To hasten the day when “Athens” is so weak and “Sparta” so strong that resistance is impossible, Henry the K has given the Communists the green light everywhere in the world. And their progress during the past eight years is nothing short of phenomenal. Yet thanks to the cloak of silence that is maintained around Communist advances by the mass media, their gains have passed virtually unnoticed by the majority of Americans.

It is not enough that Henry Kissinger be retired as Secretary of State, and allowed to retreat to some Ivy League citadel of illogic. Daily he becomes more controversial. . . but for all of the wrong reasons. Yes, he is arrogant. He is deceptive. He is an egomaniac. He is all the things that his political critics say he is. He will probably be gone by January 1977, as the Shadow Government offers up his departure to quiet the populace. But the Insiders will move heaven and earth to perpetuate his policies.

Getting rid of Kissinger is important, yes. But if he is replaced by just another Rockefeller front man, the gesture will be meaningless. In order to survive, America must repudiate Kissinger’s policies and restore its determination to remain free and independent. This means shutting off the transfer of money and technology to our avowed enemies, re-establishing our defensive capabilities, and encouraging other nations in the non-Communist world to defend themselves.
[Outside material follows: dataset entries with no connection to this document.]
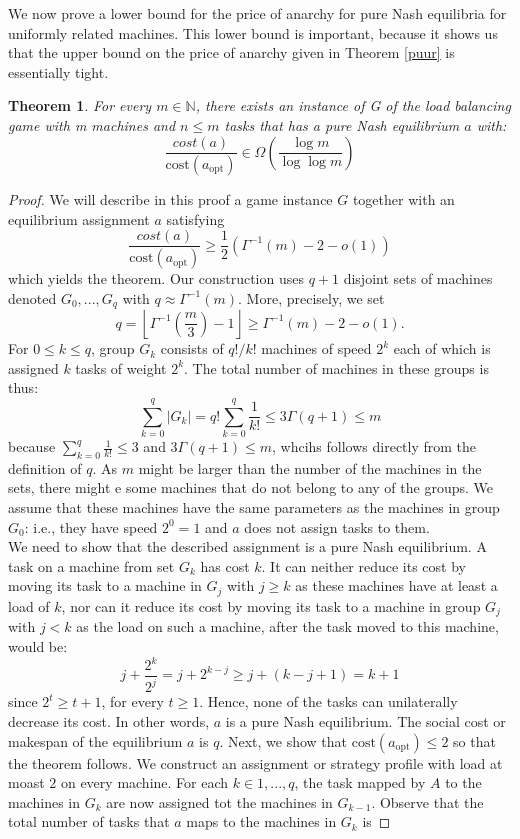 \documentclass[a4paper,11pt]{article}
\newtheorem{theorem}{Theorem}[section]
\newcommand{\N}{{\mathbb N}}
\newcommand{\cost}{\text{cost}}
\newcommand{\opt}{\text{opt}}
\newcommand{\copt}{\cost(a_{\opt})}
\begin{document}
We now prove a lower bound for the price of anarchy for pure Nash equilibria for uniformly related machines. This lower bound is important, because it shows us that the upper bound on the price of anarchy given in Theorem \ref{puur} is essentially tight.

\begin{theorem}\label{puur2}
For every $m \in \N$, there exists an instance of G of the load balancing game with m machines and $n \leq m$ tasks that has a pure Nash equilibrium $a$ with:
$$\frac{cost(a)}{\cost(a_{\opt})} \in \Omega\left(\frac{\log m}{\log \log m}\right)$$
\end{theorem}
\begin{proof}
We will describe in this proof a game instance $G$ together with an equilibrium assignment $a$ satisfying
$$\frac{cost(a)}{\cost(a_{\opt})} \geq \frac{1}{2} \left(\Gamma^{-1}(m) - 2 - o(1)\right)$$
which yields the theorem.
Our construction uses $q+1$ disjoint sets of machines denoted $G_0,...,G_q$ with $q \approx \Gamma^{-1}(m)$. More, precisely, we set
$$ q = \left\lfloor \Gamma^{-1}(\frac{m}{3}) - 1 \right\rfloor \geq \Gamma^{-1}(m)-2-o(1).$$
For $0 \leq k \leq q$, group $G_k$ consists of $q!/k!$ machines of speed $2^k$ each of which is assigned $k$ tasks of weight $2^k$. The total number of machines in these groups is thus:
$$\displaystyle\sum_{k=0}^{q} |G_k| = q! \displaystyle\sum_{k=0}^{q}\frac{1}{k!}\leq 3\Gamma(q+1) \leq m$$
because $\sum_{k=0}^{q}\frac{1}{k!} \leq 3$ and $3\Gamma(q+1)\leq m$, whcihs follows directly from the definition of $q$. As $m$ might be larger than the number of the machines in the sets, there might e some machines that do not belong to any of the groups. We assume that these machines have the same parameters as the machines in group $G_0$: i.e., they have speed $2^0=1$ and $a$ does not assign tasks to them.\\
We need to show that the described assignment is a pure Nash equilibrium. A task on a machine from set $G_k$ has cost $k$. It can neither reduce its cost by moving its task to a machine in $G_j$ with $j\geq k$ as these machines have at least a load of $k$, nor can it reduce its cost by moving its task to a machine in group $G_j$ with $j < k$ as the load on such a machine, after the task moved to this machine, would be:
$$j + \frac{2^k}{2^j} = j + 2^{k-j} \geq j + (k - j + 1) = k + 1$$
since $2^t \geq t + 1$, for every $t\geq 1$. Hence, none of the tasks can unilaterally decrease its cost. In other words, $a$ is a pure Nash equilibrium.
The social cost or makespan of the equilibrium $a$ is $q$. Next, we show that $\copt \leq 2$ so that the theorem follows. We construct an assignment or strategy profile with load at moast $2$ on every machine. For each $k \in {1,...,q}$, the task mapped by $A$ to the machines in $G_k$ are now assigned tot the machines in $G_{k-1}$. Observe that the total number of tasks that $a$ maps to the machines in $G_k$ is

\end{proof}
\end{document}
Under the present game plan there is no reason fore the Communists to abandon their goals. Why should they, when they are winning? But Communism, for all its successes (mostly sponsored by “our” government), is very fragile. Its economy is not self-sufficient and its satellites are not loyal. If we stopped rescuing Communism from its failures and propping up its slave system, the Soviet Union would have to practice genuine peaceful coexistence. It would have to stop its efforts to conquer others, and turn inward to solve its own problems or face some nasty revolts.

The road to true peace with freedom does not lie in disarmament and detente, but in strength and resolve. The United States stayed on that road during the Seventeenth and Eighteenth centuries, and our policies made us the hope and envy of the world. It is not too late to switch paths; it is not too late to tell Henry Kissinger and his masters and mentors in the Shadow Government that we want no part of their New World Order.

But we must start now. And the order to change directions must come from you.